### The problem
Copy the records below exactly, leaving out any pictures.

### Record excerpts
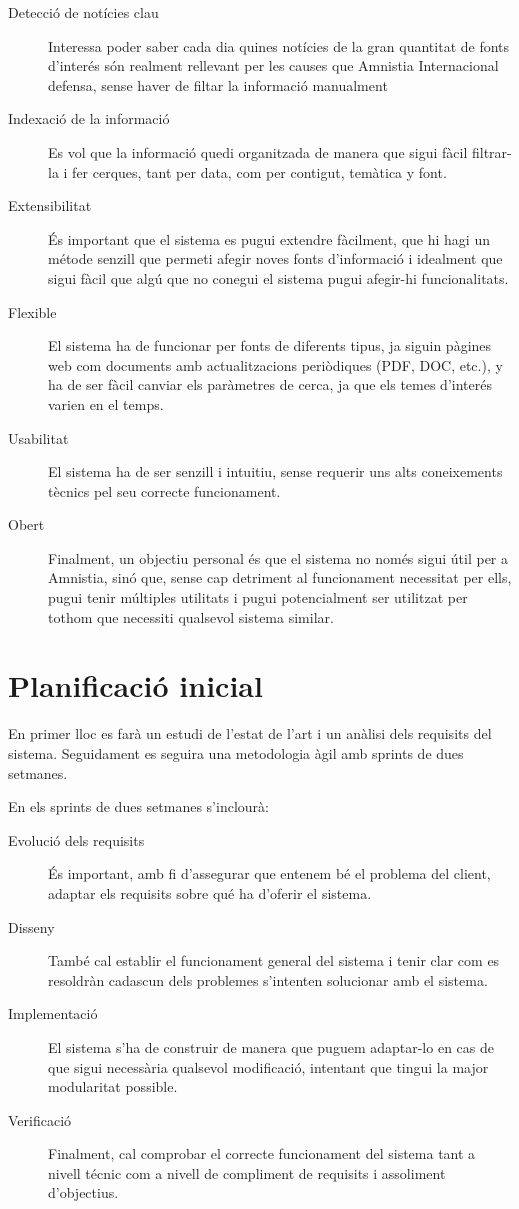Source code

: \documentclass{article}
\begin{document}
\begin{description}
    \item[Detecció de notícies clau] Interessa poder saber cada dia quines notícies de la gran quantitat de fonts d'interés són realment rellevant per les causes que Amnistia Internacional defensa, sense haver de filtar la informació manualment
    \item[Indexació de la informació] Es vol que la informació quedi organitzada de manera que sigui fàcil filtrar-la i fer cerques, tant per data, com per contigut, temàtica y font.
    \item[Extensibilitat] És important que el sistema es pugui extendre fàcilment, que hi hagi un métode senzill que permeti afegir noves fonts d'informació i idealment que sigui fàcil que algú que no conegui el sistema pugui afegir-hi funcionalitats.
    \item[Flexible] El sistema ha de funcionar per fonts de diferents tipus, ja siguin pàgines web com documents amb actualitzacions periòdiques (PDF, DOC, etc.), y ha de ser fàcil canviar els paràmetres de cerca, ja que els temes d'interés varien en el temps.
    \item[Usabilitat] El sistema ha de ser senzill i intuitiu, sense requerir uns alts coneixements tècnics pel seu correcte funcionament.
    \item[Obert] Finalment, un objectiu personal és que el sistema no només sigui útil per a Amnistia, sinó que, sense cap detriment al funcionament necessitat per ells, pugui tenir múltiples utilitats i pugui potencialment ser utilitzat per tothom que necessiti qualsevol sistema similar.
\end{description}

\newpage

\section{Planificació inicial}

En primer lloc es farà un estudi de l'estat de l'art i un anàlisi dels requisits del sistema. Seguidament es seguira una metodologia àgil amb sprints de dues setmanes.

En els sprints de dues setmanes s'inclourà:

\begin{description}
    \item[Evolució dels requisits] És important, amb fi d'assegurar que entenem bé el problema del client, adaptar els requisits sobre qué ha d'oferir el sistema.
    \item[Disseny] També cal establir el funcionament general del sistema i tenir clar com es resoldràn cadascun dels problemes s'intenten solucionar amb el sistema.
    \item[Implementació] El sistema s'ha de construir de manera que puguem adaptar-lo en cas de que sigui necessària qualsevol modificació, intentant que tingui la major modularitat possible.
    \item[Verificació] Finalment, cal comprobar el correcte funcionament del sistema tant a nivell técnic com a nivell de compliment de requisits i assoliment d'objectius.
\end{description}
\end{document}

### Answer section
Source code

: \documentclass{article}
\begin{document}
\begin{description}
    \item[Detecció de notícies clau] Interessa poder saber cada dia quines notícies de la gran quantitat de fonts d'interés són realment rellevant per les causes que Amnistia Internacional defensa, sense haver de filtar la informació manualment
    \item[Indexació de la informació] Es vol que la informació quedi organitzada de manera que sigui fàcil filtrar-la i fer cerques, tant per data, com per contigut, temàtica y font.
    \item[Extensibilitat] És important que el sistema es pugui extendre fàcilment, que hi hagi un métode senzill que permeti afegir noves fonts d'informació i idealment que sigui fàcil que algú que no conegui el sistema pugui afegir-hi funcionalitats.
    \item[Flexible] El sistema ha de funcionar per fonts de diferents tipus, ja siguin pàgines web com documents amb actualitzacions periòdiques (PDF, DOC, etc.), y ha de ser fàcil canviar els paràmetres de cerca, ja que els temes d'interés varien en el temps.
    \item[Usabilitat] El sistema ha de ser senzill i intuitiu, sense requerir uns alts coneixements tècnics pel seu correcte funcionament.
    \item[Obert] Finalment, un objectiu personal és que el sistema no només sigui útil per a Amnistia, sinó que, sense cap detriment al funcionament necessitat per ells, pugui tenir múltiples utilitats i pugui potencialment ser utilitzat per tothom que necessiti qualsevol sistema similar.
\end{description}

\newpage

\section{Planificació inicial}

En primer lloc es farà un estudi de l'estat de l'art i un anàlisi dels requisits del sistema. Seguidament es seguira una metodologia àgil amb sprints de dues setmanes.

En els sprints de dues setmanes s'inclourà:

\begin{description}
    \item[Evolució dels requisits] És important, amb fi d'assegurar que entenem bé el problema del client, adaptar els requisits sobre qué ha d'oferir el sistema.
    \item[Disseny] També cal establir el funcionament general del sistema i tenir clar com es resoldràn cadascun dels problemes s'intenten solucionar amb el sistema.
    \item[Implementació] El sistema s'ha de construir de manera que puguem adaptar-lo en cas de que sigui necessària qualsevol modificació, intentant que tingui la major modularitat possible.
    \item[Verificació] Finalment, cal comprobar el correcte funcionament del sistema tant a nivell técnic com a nivell de compliment de requisits i assoliment d'objectius.
\end{description}
\end{document}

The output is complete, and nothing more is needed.